According to a probable-cause affidavit from the Salt Lake County Jail, Aposhian, the chairman of the Utah Shooting Sports Council, showed up at the property Monday afternoon and honked an air horn outside the residence. Police say Aposhian turned around by backing into the driveway and almost hit a vehicle already parked there.

The ex-wife, who told police that she was in a custody dispute with Aposhian, described the confrontation as "ongoing harassment" and asked them to investigate. According to jail documents, Aposhian's 11-year-old daughter was present during the incident and told police she was scared when her father showed up at the house.

The woman's husband called Aposhian and asked him not to come by the house again, jail documents state, and Aposhian allegedly said he could go wherever he wanted, adding that he would run over their cars and "bury" him.

Aposhian's attorney, Mitch Vilos, said his client never made any such threat to the man. If anyone was threatened during that phone call, it was Aposhian, Vilos said.

"He's not a threatening guy," Vilos said. "He knows better."

Vilos said Aposhian was in the neighborhood to talk to some friends and that he was driving around with a friend of his in his flag-draped truck to celebrate Memorial Day. Aposhian did use the driveway of the woman's house to turn around, but it was only because the truck was so big.

Vilos said that his initial investigation has turned up plenty of witnesses who would be willing to say that Aposhian was not angry that day and had no intention of harassing or threatening anyone.

"I'll be surprised if the city even prosecutes this," Vilos said.

According to jail documents, Aposhian returned to the house in a Dodge Magnum as police were on the scene and started yelling at the residents, saying he couldn't believe they had called the police, according to the affidavit.

Vilos said Aposhian returned to the house to offer to clean up any tire marks he may have left.

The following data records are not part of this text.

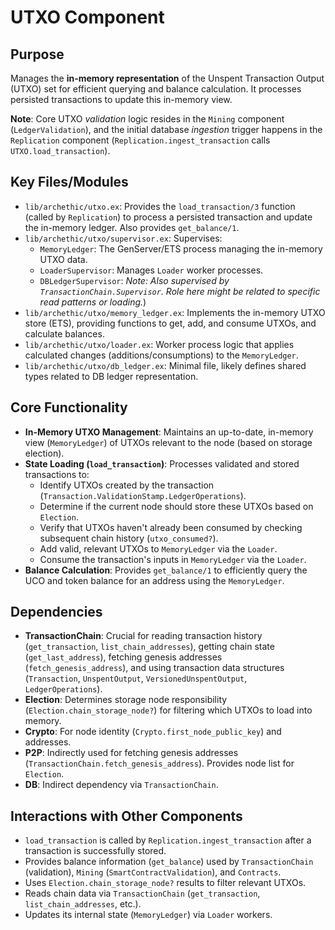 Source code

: # UTXO Component

## Purpose

Manages the **in-memory representation** of the Unspent Transaction Output (UTXO) set for efficient querying and balance calculation. It processes persisted transactions to update this in-memory view.

**Note**: Core UTXO *validation* logic resides in the `Mining` component (`LedgerValidation`), and the initial database *ingestion* trigger happens in the `Replication` component (`Replication.ingest_transaction` calls `UTXO.load_transaction`).

## Key Files/Modules

*   `lib/archethic/utxo.ex`: Provides the `load_transaction/3` function (called by `Replication`) to process a persisted transaction and update the in-memory ledger. Also provides `get_balance/1`.
*   `lib/archethic/utxo/supervisor.ex`: Supervises:
    *   `MemoryLedger`: The GenServer/ETS process managing the in-memory UTXO data.
    *   `LoaderSupervisor`: Manages `Loader` worker processes.
    *   `DBLedgerSupervisor`: *Note: Also supervised by `TransactionChain.Supervisor`. Role here might be related to specific read patterns or loading.*)
*   `lib/archethic/utxo/memory_ledger.ex`: Implements the in-memory UTXO store (ETS), providing functions to get, add, and consume UTXOs, and calculate balances.
*   `lib/archethic/utxo/loader.ex`: Worker process logic that applies calculated changes (additions/consumptions) to the `MemoryLedger`.
*   `lib/archethic/utxo/db_ledger.ex`: Minimal file, likely defines shared types related to DB ledger representation.

## Core Functionality

*   **In-Memory UTXO Management**: Maintains an up-to-date, in-memory view (`MemoryLedger`) of UTXOs relevant to the node (based on storage election).
*   **State Loading (`load_transaction`)**: Processes validated and stored transactions to:
    *   Identify UTXOs created by the transaction (`Transaction.ValidationStamp.LedgerOperations`).
    *   Determine if the current node should store these UTXOs based on `Election`.
    *   Verify that UTXOs haven't already been consumed by checking subsequent chain history (`utxo_consumed?`).
    *   Add valid, relevant UTXOs to `MemoryLedger` via the `Loader`.
    *   Consume the transaction's inputs in `MemoryLedger` via the `Loader`.
*   **Balance Calculation**: Provides `get_balance/1` to efficiently query the UCO and token balance for an address using the `MemoryLedger`.

## Dependencies

*   **TransactionChain**: Crucial for reading transaction history (`get_transaction`, `list_chain_addresses`), getting chain state (`get_last_address`), fetching genesis addresses (`fetch_genesis_address`), and using transaction data structures (`Transaction`, `UnspentOutput`, `VersionedUnspentOutput`, `LedgerOperations`).
*   **Election**: Determines storage node responsibility (`Election.chain_storage_node?`) for filtering which UTXOs to load into memory.
*   **Crypto**: For node identity (`Crypto.first_node_public_key`) and addresses.
*   **P2P**: Indirectly used for fetching genesis addresses (`TransactionChain.fetch_genesis_address`). Provides node list for `Election`.
*   **DB**: Indirect dependency via `TransactionChain`.

## Interactions with Other Components

*   `load_transaction` is called by `Replication.ingest_transaction` after a transaction is successfully stored.
*   Provides balance information (`get_balance`) used by `TransactionChain` (validation), `Mining` (`SmartContractValidation`), and `Contracts`.
*   Uses `Election.chain_storage_node?` results to filter relevant UTXOs.
*   Reads chain data via `TransactionChain` (`get_transaction`, `list_chain_addresses`, etc.).
*   Updates its internal state (`MemoryLedger`) via `Loader` workers.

But police said he wasn't allowed to go anywhere, and they detained him while they investigated further — but not after confiscating a gun Aposhian reportedly told officers he was carrying on his side.

Shortly after, Aposhian was booked into jail on suspicion of several misdemeanors, including harassment, criminal trespass and domestic violence. He also had four outstanding warrants for misdemeanor traffic violations.

Under Utah law, anyone convicted of domestic violence may no longer legally own a firearm and would forfeit their concealed carry permit.